Quando expostas a uma chama aberta de um isqueiro, baterias de bolsa feitas com os coletores de corrente comercial de hoje pegaram fogo e queimaram vigorosamente até que todo o eletrólito queimou, disse Ye. Mas nas baterias com os novos coletores retardadores de chamas, o fogo nunca realmente começou, produzindo chamas muito fracas que se apagaram em poucos segundos e não explodiram novamente, mesmo quando os cientistas tentaram reacendê-lo.

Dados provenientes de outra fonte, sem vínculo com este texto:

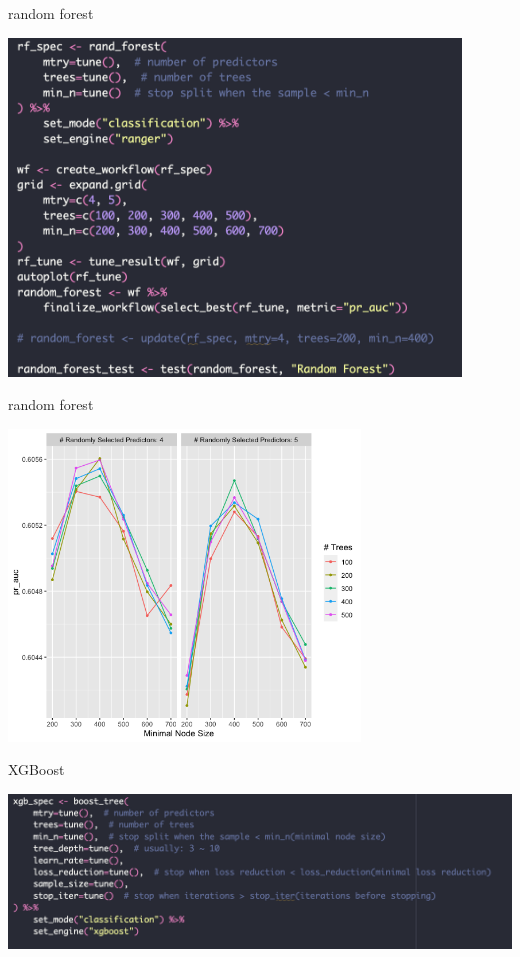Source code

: \documentclass[
  ignorenonframetext,
]{beamer}
\begin{document}
\begin{frame}{random forest}
  \begin{center}
    \includegraphics[width=0.9\textwidth]{figure/pdf/rf.png}
  \end{center}
\end{frame}


\begin{frame}{random forest}
  \begin{center}
    \includegraphics[width=0.7\textwidth]{figure/pdf/rf_tune.png}
  \end{center}
\end{frame}


\begin{frame}{XGBoost}
  \begin{center}
    \includegraphics{figure/pdf/xgb1.png}
  \end{center}
\end{frame}
\end{document}
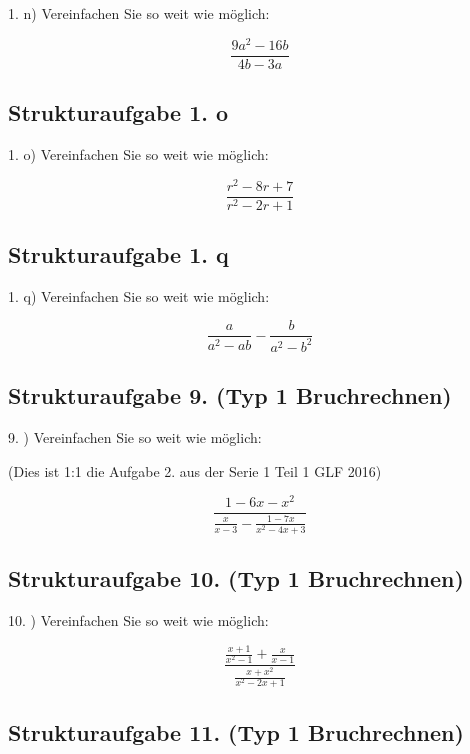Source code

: 1. n) Vereinfachen Sie so weit wie möglich:

$$\frac{9a^2-16b}{4b-3a}$$


\subsection*{Strukturaufgabe 1. o}

1. o) Vereinfachen Sie so weit wie möglich:

$$\frac{r^2-8r+7}{r^2-2r+1}$$


\subsection*{Strukturaufgabe 1. q}

1. q) Vereinfachen Sie so weit wie möglich:

$$\frac{a}{a^2-ab} - \frac{b}{a^2-b^2}$$


\subsection*{Strukturaufgabe 9. (Typ 1 Bruchrechnen)}

9. ) Vereinfachen Sie so weit wie möglich:

(Dies ist 1:1 die Aufgabe 2. aus der Serie 1 Teil 1 GLF 2016)

$$\frac{1-6x-x^2}{\frac{x}{x-3} - \frac{1-7x}{x^2-4x+3}}$$



\subsection*{Strukturaufgabe 10. (Typ 1 Bruchrechnen)}

10. ) Vereinfachen Sie so weit wie möglich:

$$\frac{\frac{x+1}{x^2-1} + \frac{x}{x-1}}{\frac{x+x^2}{x^2-2x+1}}$$


\subsection*{Strukturaufgabe 11. (Typ 1 Bruchrechnen)}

Uma das grandes vantagens dessa abordagem, disse Cui, é que o novo coletor deve ser fácil de fabricar e também mais barato, porque substitui parte do cobre por um polímero barato. Portanto, ampliá-lo para a produção comercial, disse ele, "deve ser muito viável". Os pesquisadores solicitaram uma patente através de Stanford, e Cui disse que entrará em contato com os fabricantes de baterias para explorar as possibilidades.

Este trabalho foi apoiado pelo Escritório de Eficiência Energética e Energia Renovável do DOE, Escritório de Tecnologias de Veículos no âmbito do programa eXtreme Fast Charge Cell Evaluation of Lithium-ion Batteries (XCEL).